Теперь уже я молча изо всех сил сжимала его руку своими ледяными ладонями, но его тепло не грело меня.

— Откуда вы знаете, что он ищет меня? — прошептала я.

— Он приходил ко мне. Должно быть, заметил в парке, узнал меня или мою собаку и выследил. Два дня он ждал возле дома. А когда я вышел гулять с Жозефом, заговорил со мной. Он спросил меня, кто вы.

Кармин, наверное, почувствовал тепло скатывающейся слезы, потому что поднял руку и вытер ее согнутым пальцем.

— Я не знал, должен ли я ему отвечать, — продолжил он, — подумал, что, может быть, лучше ничего ему не говорить, но все это показалось мне важным. Он выглядел больным и одиноким…

Кармин прочистил горло и отвернулся.

— Я сказал ему, что должен подумать, что не могу обещать и, пожалуй, расскажу вам об этом. Тогда он сказал, что вы его сестра.

Я почувствовала, что мне нечем дышать. Знала, Кармин ждет, что я объясню, почему никогда не рассказывала ему о своем брате, или скажу, что этот проходимец, этот бродяга лжет, но я хранила молчание. Тогда он закончил:

— Вот, дело сделано, рассказал вам об этом.

Он оперся рукой о спинку дивана и грузно встал. Отойдя на один шаг, наступил на край целлофановой обертки, застыл, но не извинился, как обычно, а протянул руку, чтобы ощупать пространство перед собой. У него был неожиданно потерянный, сбитый с толку вид, и я встала, чтобы поддержать его за локоть.

— Я провожу вас к себе, — сказала я.

— До двери, — ответил он, — до двери, этого будет достаточно.

Я проводила его до порога, и там он повернулся ко мне и поднял руку — он больше не пытался дотронуться до моего лица, а просто слегка коснулся моего плеча, как я часто делала, когда здоровалась с ним; но его ладонь была широкой, пальцы коснулись моей шеи и замерли на мгновение.

— Я могу пойти с вами, — сказал он. — Если вы боитесь, что все пройдет плохо.

— Спасибо, не стоит, — прошептала я.

— Он должен быть все еще там. Сидит на тротуаре, напротив. Вам несложно будет его найти.

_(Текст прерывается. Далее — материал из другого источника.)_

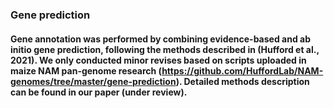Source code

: ### Gene prediction

#### Gene annotation was performed by combining evidence-based and ab initio gene prediction, following the methods described in (Hufford et al., 2021). We only conducted minor revises based on scripts uploaded in maize NAM pan-genome research (https://github.com/HuffordLab/NAM-genomes/tree/master/gene-prediction). Detailed methods description can be found in our paper (under review).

Потом он повернулся и направился к лестнице. Взявшись за перила, на ощупь отыскал ступеньку, затем еще одну и еще.

Я закрыла дверь. Пошла за маленьким пальто, оставленным на диване, накинула его на плечи и обернула рукава вокруг шеи, как будто это ручки Мелиха обнимали меня, а я нуждалась в нежности. Потом подошла к окну.

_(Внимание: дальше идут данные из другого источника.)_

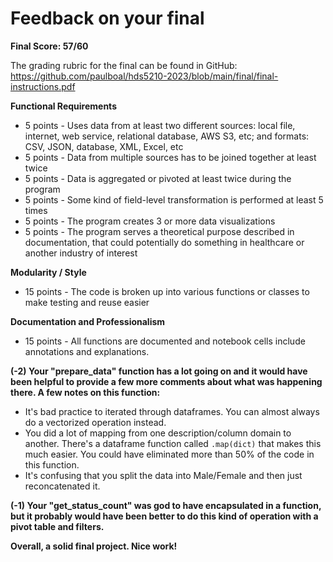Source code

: # Feedback on your final

**Final Score: 57/60**

The grading rubric for the final can be found in GitHub: https://github.com/paulboal/hds5210-2023/blob/main/final/final-instructions.pdf

**Functional Requirements**
* 5 points - Uses data from at least two different sources: local file, internet, web service, relational database, AWS S3, etc; and formats: CSV, JSON, database, XML, Excel, etc
* 5 points - Data from multiple sources has to be joined together at least twice
* 5 points - Data is aggregated or pivoted at least twice during the program
* 5 points - Some kind of field-level transformation is performed at least 5 times
* 5 points - The program creates 3 or more data visualizations 
* 5 points - The program serves a theoretical purpose described in documentation, that could potentially do something in healthcare or another industry of interest

**Modularity / Style**
* 15 points - The code is broken up into various functions or classes to make testing and reuse easier

**Documentation and Professionalism**
* 15 points - All functions are documented and notebook cells include annotations and explanations.


**(-2) Your "prepare_data" function has a lot going on and it would have been helpful to provide a few more comments about what was happening there.  A few notes on this function:**
* It's bad practice to iterated through dataframes.  You can almost always do a vectorized operation instead.
* You did a lot of mapping from one description/column domain to another. There's a dataframe function called `.map(dict)` that makes this much easier. You could have eliminated more than 50% of the code in this function.
* It's confusing that you split the data into Male/Female and then just reconcatenated it.

**(-1) Your "get_status_count" was god to have encapsulated in a function, but it probably would have been better to do this kind of operation with a pivot table and filters.**

**Overall, a solid final project.  Nice work!**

Я сразу же увидела тебя. Ты съежился на ступеньках дома — серый комочек с торчащей худой ногой, вытянутой в сторону тротуара, словно ты хотел поставить прохожим подножку. Я разглядела тряпочную шапочку, но твое лицо скрывали волосы. Руки тоже не были видны, они, конечно, были спрятаны под свитером, хотя тебе не должно было быть холодно — солнечные лучи, проникавшие в просвет между домами, падали прямо на тебя. Твоя голова склонилась на грудь, и ты казался спящим. Я долго наблюдала за тобой, но ты не сделал ни единого жеста. Тогда я развязала рукава пальто и повесила его обратно в прихожей. И, натянув куртку поверх халата, спустилась к тебе.

Ты не пошевелился, даже когда я подошла совсем близко, когда остановилась перед тобой. Через некоторое время ты открыл глаза и поднял голову, но я не уверена, сразу ли ты узнал меня.

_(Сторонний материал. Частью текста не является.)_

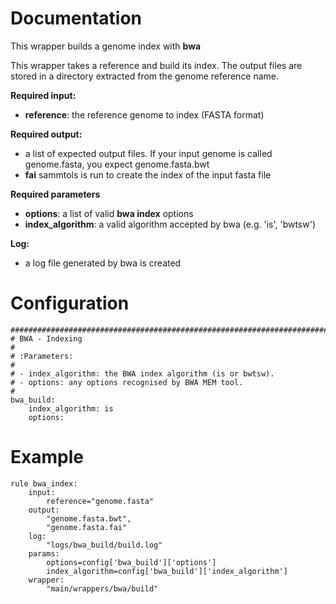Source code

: # Documentation

This wrapper builds a genome index with **bwa**

This wrapper takes a reference and build its index. The output files are
stored in a directory extracted from the genome reference name.

**Required input:**

- **reference**: the reference genome to index (FASTA format)

**Required output:**

- a list of expected output files. If your input genome is called genome.fasta, you expect
  genome.fasta.bwt
- **fai** sammtols is run to create the index of the input fasta file

**Required parameters**

- **options**: a list of valid **bwa index** options
- **index_algorithm**: a valid algorithm accepted by bwa (e.g. 'is', 'bwtsw')

**Log:**

- a log file generated by bwa is created

# Configuration


    ##############################################################################
    # BWA - Indexing
    #
    # :Parameters:
    #
    # - index_algorithm: the BWA index algorithm (is or bwtsw).
    # - options: any options recognised by BWA MEM tool.
    #
    bwa_build:
        index_algorithm: is
        options: 


# Example

    rule bwa_index:
        input:
            reference="genome.fasta"
        output:
            "genome.fasta.bwt",
            "genome.fasta.fai"
        log:
            "logs/bwa_build/build.log"
        params:
            options=config['bwa_build']['options']
            index_algorithm=config['bwa_build']['index_algorithm']
        wrapper:
            "main/wrappers/bwa/build"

Твое лицо было пепельного цвета и покрыто синяками, губы отливали синевой, а свитер был грязным и рваным. На мгновение мне вспомнилось прошлое, когда тебя рвало от страха и мне приходилось долго вытирать тебе лицо. Ты натянул свою фуфайку поверх колен, почти до босых ног. Увидев меня, ты не встал, а только бесшумно подвинулся на ступеньке, и, поколебавшись, я села рядом. И снова твой запах захватил меня — запах дикого зверя, даже если я посажу тебя в лохань с мыльной водой, как раньше, найду ли я снова тот сладкий запах маленького ребенка, которым ты был тогда? Грязные волосы свисали по бокам твоего лица. Ты больше не смотрел на меня, твой взгляд был прикован к грязным босым ступням. Прошло время, и, когда ты наконец заговорил, по тону твоего голоса я поняла, что ты сдался. Я не знала, что случилось, но ты выбился из сил, ты был на краю пропасти, нужно было, чтобы ты совсем отчаялся, чтобы согласиться с тем, что в определенном смысле у тебя больше не было никого, кроме меня, совершенно чужого человека.

— Почему вы не вернулись? — прошептал ты. — Я думал, вы вернетесь.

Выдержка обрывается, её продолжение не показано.